Barnet – Will Self at “Occupied” Friern Barnet Library8,000 books have been donated and those shelves already look under some pressure.  Will Self questions the survival of printed book libraries.

  • Brent – Libraries given £4,000 Arts Council funding to promote reading among children – Harrow Times.  “Yesterday the library service was given the Arts Council funding for its Every Child a Reader, Every Child a Library Member project. The project sees the library service working with schools and teachers to give all children a library card. So far, 3,015 children from 12 schools have been signed up. The new funding will be used to sign up 12 more schools next year.”
  • Council to spend £5,000,000 on thousands of iPhones and iPads – Harrow Observer.  3,000 iPas and iPhones to be purchased for council staff. “the council says it will improve productivity and enable employees to work remotely.” … “The council is already using 200 iOS devices and hundreds of Blackberry phones which will now be phased out. It also has 3,000 desk phones and 1,000 mobiles, but in the new Civic Centre desk phones will be redundant. “.
  • Buckinghamshire – Village’s new community library is formally opened by speaker – Thame Gazette.  “The library will be one of 14 of its kind created around Bucks in which volunteers help shape the service to meet people’s needs. Thirty volunteers have offered their help and have been trained to staff library sessions, supported by two county council staff. Managing it are five residents who have become trustees of the now registered charity.”
  • Croydon – Awards £30m library deal to most expensive bidder – Inside Croydon.  “It is no coincidence that the organisation Croydon has plumped for to run the borough’s 13 libraries until 2021 is John Laing Integrated Services, a subsidiary of John Laing, the property firm that is building Croydon Council’s £150 million new headquarters building.” … “According to one source who has seen the outcome of the bid assessments, GLL offered the lowest tender price and also the best evaluation scores.
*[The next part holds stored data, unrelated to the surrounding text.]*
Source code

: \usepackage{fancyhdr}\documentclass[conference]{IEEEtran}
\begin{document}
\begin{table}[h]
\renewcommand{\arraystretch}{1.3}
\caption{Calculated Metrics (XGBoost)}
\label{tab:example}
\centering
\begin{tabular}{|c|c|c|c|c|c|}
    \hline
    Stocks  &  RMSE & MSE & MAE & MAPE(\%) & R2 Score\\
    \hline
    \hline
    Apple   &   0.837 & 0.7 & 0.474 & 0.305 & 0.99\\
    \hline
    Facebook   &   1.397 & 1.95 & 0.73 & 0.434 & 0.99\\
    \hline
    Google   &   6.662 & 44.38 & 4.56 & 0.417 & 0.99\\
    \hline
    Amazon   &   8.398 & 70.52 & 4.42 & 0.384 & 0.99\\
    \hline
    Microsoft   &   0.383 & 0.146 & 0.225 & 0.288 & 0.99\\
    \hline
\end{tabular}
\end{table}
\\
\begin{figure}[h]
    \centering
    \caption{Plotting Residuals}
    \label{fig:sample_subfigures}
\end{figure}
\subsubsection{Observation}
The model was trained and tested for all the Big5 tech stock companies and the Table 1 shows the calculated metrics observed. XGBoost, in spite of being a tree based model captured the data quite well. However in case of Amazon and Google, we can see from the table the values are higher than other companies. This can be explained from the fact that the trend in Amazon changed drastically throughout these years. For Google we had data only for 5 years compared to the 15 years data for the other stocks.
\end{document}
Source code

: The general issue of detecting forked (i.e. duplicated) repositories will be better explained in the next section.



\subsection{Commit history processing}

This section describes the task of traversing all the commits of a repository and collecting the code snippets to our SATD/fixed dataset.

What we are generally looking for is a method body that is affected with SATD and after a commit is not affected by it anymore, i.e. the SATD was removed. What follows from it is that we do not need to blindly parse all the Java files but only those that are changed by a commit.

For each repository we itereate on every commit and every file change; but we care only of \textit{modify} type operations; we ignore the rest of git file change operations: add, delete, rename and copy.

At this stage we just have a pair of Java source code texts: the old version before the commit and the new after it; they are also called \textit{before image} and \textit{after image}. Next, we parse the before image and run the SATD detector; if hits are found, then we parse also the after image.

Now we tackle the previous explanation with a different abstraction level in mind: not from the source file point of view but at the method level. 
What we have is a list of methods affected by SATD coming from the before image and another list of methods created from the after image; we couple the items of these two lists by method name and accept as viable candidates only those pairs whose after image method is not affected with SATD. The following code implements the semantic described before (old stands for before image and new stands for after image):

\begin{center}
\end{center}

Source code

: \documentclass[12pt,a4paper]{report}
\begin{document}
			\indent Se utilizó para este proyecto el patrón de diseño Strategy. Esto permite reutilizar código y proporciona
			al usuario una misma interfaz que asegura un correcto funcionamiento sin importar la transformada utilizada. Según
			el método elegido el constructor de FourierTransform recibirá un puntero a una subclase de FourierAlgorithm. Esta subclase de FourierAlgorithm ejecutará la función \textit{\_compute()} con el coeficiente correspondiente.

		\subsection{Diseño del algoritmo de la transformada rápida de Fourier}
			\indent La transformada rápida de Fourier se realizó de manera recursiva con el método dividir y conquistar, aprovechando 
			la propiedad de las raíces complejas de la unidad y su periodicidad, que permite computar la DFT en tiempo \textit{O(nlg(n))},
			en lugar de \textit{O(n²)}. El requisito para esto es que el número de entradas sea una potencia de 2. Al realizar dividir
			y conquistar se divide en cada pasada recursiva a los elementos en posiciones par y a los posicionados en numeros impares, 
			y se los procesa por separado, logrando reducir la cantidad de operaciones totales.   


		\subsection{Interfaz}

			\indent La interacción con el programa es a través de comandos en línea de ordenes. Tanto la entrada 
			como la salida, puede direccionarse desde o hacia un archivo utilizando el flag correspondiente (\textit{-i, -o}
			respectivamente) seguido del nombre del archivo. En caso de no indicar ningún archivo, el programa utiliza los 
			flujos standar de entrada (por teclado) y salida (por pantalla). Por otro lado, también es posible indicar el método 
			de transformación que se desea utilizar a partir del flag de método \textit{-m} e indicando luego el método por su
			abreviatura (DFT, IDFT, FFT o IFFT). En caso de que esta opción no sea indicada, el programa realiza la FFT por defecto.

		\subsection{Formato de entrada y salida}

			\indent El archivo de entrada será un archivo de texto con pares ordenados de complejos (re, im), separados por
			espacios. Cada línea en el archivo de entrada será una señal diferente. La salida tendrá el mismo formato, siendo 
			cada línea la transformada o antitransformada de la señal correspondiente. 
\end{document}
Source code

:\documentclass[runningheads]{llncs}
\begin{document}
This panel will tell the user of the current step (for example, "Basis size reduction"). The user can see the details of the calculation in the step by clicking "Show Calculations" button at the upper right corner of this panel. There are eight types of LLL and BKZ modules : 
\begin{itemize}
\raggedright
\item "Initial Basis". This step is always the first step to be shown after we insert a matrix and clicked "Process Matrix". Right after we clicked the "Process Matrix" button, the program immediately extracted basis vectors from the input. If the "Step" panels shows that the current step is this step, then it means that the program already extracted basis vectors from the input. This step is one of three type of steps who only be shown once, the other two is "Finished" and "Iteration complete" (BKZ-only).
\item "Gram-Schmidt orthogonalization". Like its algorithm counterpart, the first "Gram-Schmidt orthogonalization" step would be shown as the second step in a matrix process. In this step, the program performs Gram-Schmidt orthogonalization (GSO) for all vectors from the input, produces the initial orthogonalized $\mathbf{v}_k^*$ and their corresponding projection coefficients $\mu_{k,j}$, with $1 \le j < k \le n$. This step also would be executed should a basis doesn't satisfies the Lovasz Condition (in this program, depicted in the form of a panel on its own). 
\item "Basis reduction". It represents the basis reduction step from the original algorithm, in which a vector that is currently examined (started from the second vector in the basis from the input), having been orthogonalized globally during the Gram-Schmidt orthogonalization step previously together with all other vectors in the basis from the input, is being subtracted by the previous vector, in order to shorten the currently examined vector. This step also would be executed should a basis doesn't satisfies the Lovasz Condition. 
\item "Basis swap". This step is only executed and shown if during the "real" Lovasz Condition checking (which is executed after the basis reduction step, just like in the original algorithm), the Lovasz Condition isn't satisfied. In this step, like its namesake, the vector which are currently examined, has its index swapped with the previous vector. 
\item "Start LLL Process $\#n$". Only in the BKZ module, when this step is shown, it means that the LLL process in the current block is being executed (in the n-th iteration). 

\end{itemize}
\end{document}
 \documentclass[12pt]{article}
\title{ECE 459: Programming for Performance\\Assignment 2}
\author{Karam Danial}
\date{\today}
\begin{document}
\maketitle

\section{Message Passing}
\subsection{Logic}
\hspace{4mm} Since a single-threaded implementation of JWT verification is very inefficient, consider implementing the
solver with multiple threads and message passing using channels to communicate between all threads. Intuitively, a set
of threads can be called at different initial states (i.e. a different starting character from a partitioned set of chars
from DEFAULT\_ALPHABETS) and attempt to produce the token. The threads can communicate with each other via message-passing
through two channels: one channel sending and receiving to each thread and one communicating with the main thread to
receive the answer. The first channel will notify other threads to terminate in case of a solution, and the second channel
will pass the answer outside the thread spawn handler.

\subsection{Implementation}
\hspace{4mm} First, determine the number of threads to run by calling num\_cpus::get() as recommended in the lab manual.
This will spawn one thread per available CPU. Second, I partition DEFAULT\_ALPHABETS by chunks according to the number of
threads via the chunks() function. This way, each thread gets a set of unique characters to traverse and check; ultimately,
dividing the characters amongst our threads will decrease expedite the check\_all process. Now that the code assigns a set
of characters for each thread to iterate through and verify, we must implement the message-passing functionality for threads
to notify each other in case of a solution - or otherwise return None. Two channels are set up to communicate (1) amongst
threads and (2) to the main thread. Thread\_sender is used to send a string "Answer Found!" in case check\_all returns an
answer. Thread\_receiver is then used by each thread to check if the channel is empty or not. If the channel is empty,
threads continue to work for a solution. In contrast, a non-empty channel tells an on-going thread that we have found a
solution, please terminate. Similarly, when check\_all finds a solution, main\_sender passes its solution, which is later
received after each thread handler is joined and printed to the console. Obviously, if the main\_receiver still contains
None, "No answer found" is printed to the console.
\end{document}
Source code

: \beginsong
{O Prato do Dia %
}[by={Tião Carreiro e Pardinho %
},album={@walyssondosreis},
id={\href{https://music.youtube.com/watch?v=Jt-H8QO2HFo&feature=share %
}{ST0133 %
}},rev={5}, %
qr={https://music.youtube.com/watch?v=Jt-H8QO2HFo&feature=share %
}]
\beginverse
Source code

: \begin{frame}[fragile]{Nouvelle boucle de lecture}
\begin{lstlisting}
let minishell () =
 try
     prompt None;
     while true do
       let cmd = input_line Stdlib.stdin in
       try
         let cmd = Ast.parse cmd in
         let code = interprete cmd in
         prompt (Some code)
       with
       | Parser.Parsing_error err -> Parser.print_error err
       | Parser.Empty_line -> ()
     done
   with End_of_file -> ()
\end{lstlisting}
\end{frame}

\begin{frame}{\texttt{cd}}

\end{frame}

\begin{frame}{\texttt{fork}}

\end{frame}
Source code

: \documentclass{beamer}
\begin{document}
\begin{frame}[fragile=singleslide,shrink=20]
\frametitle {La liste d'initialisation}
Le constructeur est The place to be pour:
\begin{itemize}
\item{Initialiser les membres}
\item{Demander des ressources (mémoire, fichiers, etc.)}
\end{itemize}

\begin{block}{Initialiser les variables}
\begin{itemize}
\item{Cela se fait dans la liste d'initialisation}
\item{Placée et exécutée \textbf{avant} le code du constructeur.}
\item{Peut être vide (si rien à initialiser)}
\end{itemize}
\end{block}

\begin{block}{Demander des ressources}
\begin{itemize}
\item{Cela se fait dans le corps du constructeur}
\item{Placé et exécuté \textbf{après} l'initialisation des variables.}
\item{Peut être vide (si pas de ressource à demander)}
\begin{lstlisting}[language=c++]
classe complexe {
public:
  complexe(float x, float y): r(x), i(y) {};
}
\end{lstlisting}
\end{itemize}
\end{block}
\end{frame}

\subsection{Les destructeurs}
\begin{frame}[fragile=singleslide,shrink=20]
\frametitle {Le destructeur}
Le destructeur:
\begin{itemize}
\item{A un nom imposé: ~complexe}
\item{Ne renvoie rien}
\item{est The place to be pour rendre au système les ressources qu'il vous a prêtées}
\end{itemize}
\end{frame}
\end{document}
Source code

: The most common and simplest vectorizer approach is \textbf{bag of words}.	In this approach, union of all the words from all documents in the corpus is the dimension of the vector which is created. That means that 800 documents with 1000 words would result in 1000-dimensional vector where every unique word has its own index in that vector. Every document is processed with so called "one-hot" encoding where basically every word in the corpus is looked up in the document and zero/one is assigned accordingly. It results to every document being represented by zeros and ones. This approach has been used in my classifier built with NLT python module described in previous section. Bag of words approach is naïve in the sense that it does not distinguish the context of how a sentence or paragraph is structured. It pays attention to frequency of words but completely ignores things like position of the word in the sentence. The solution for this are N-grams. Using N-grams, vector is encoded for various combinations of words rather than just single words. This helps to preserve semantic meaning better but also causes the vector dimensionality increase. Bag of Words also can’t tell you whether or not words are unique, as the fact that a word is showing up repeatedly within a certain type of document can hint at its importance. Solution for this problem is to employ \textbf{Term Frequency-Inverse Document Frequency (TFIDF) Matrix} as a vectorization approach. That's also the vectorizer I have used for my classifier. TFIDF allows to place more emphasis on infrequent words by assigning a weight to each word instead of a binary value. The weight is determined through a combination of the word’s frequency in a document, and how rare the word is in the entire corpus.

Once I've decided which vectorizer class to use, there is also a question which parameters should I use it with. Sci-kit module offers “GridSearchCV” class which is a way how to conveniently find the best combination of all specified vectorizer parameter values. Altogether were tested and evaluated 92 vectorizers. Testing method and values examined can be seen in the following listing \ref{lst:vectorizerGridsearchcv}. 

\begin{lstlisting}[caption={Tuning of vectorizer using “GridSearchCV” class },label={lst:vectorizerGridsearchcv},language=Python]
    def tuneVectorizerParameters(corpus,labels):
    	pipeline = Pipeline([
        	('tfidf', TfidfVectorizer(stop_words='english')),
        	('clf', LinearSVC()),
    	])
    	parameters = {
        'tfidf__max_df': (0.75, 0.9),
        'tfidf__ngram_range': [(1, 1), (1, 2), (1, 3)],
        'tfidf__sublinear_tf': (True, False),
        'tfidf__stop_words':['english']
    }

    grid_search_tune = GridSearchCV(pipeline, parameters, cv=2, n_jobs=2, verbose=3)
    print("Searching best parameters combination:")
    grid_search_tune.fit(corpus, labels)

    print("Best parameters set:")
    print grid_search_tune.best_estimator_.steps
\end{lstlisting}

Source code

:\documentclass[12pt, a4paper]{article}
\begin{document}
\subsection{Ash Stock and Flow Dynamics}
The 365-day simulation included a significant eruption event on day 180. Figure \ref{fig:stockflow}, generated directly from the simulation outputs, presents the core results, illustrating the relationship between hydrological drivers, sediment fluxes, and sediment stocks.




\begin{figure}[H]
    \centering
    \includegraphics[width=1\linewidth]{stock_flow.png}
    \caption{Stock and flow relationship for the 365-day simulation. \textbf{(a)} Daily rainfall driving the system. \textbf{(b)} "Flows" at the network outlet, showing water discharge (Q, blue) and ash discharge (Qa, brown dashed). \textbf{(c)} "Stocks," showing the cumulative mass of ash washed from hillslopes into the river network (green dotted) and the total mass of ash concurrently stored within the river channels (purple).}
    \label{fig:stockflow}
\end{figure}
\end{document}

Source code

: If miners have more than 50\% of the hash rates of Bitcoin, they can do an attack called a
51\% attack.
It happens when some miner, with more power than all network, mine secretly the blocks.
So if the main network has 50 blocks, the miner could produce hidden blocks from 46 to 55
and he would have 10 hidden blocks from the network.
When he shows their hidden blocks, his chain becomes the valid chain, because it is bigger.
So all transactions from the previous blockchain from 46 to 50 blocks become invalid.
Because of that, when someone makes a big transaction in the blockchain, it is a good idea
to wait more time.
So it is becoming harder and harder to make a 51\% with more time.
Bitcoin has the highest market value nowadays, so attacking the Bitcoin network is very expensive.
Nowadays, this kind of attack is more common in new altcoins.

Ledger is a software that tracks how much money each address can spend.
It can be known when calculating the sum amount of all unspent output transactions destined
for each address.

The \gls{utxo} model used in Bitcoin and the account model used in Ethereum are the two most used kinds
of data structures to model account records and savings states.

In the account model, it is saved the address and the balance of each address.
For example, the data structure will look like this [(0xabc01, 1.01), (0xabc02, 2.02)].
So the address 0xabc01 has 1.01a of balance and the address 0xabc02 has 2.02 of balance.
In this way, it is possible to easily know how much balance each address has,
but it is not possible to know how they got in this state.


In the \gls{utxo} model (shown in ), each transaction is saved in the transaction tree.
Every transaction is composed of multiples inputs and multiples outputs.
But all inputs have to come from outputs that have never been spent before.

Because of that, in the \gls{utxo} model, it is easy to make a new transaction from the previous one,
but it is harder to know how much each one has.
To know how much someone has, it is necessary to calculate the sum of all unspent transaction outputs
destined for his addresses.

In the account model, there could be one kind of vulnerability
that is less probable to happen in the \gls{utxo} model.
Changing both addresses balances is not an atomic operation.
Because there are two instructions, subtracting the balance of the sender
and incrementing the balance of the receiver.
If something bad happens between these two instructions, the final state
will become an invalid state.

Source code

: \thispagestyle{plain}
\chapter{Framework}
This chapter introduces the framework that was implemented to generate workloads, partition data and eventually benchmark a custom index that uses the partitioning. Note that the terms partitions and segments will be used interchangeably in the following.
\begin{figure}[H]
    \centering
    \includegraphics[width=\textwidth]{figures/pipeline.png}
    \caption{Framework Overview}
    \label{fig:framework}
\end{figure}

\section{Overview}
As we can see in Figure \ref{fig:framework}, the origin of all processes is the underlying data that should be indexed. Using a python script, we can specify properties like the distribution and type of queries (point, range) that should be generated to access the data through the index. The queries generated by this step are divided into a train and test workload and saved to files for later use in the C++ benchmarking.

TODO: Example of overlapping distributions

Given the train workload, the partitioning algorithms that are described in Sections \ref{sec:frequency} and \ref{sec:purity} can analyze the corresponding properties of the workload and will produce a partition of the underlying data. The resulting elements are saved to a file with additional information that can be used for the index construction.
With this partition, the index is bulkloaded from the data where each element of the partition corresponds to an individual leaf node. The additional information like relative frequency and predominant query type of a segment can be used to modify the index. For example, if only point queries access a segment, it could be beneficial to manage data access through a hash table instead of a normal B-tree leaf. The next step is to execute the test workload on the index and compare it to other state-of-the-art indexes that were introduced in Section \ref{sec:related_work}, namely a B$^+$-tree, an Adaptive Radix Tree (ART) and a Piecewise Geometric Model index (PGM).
John Laing Services offered the worst tender price – but will be announced by Croydon Council next week as the bid winner.”

“The libraries competitive tendering process was conducted with Wandsworth, lasted more than a year and cost Croydon Council Tax-payers at least £250,000. When first announced, Croydon justified the process by saying that having the libraries across two boroughs run by one outside business would help economies of scale and thus lower costs. Last night at Wandsworth Town Hall, the inner London Tory council announced that it had selected not-for-profit Greenwich Leisure Ltd to run its libraries on the basis that they offered the best financial terms and were also top of the three bidders in terms of management performance.”

  • Council to pick who will run the borough’s libraries– Croydon Guardian.  “The decision on who will run Croydon’s libraries is set to be made next week.”
  • Islington – Councillor rages over £100k library refurbishmentIslington Now.  “Liberal Democrat Tracy Ismail is furious that the money was allocated to the John Barnes Library on Camden Road as part of the Ward Improvement Plan without her knowledge.”
  • Leeds – North Leeds: Cash boost for villagers’ plans to save and improve library – Yorkshire Evening Post.  “Villagers battling to save their local library from closure have received a £10,000 boost for the project. Leeds City Council approved initial plans for a community-led takeover of Shadwell Library in May and the handover is set to be rubber-stamped in January. But renovations costing around £56,500 are needed to expand the library and provide community activities as well as funding improvements to heating, damp-proofing and security at the 199-year-old Grade II listed building. Now local councillors in North East Leeds have backed the villagers in their ambitious scheme, with a much-needed cash injection of £10,000.”
  • Sefton – Library closures would leave readers in Ainsdale too far from nearest service – Southport Visiter.  “… closure of libraries across our borough would lead to Ainsdale becoming one of few places in Sefton more than three miles from a library.” Ainsdale is also not declining in usage compared to other branches dropping [a massive] 21% overall.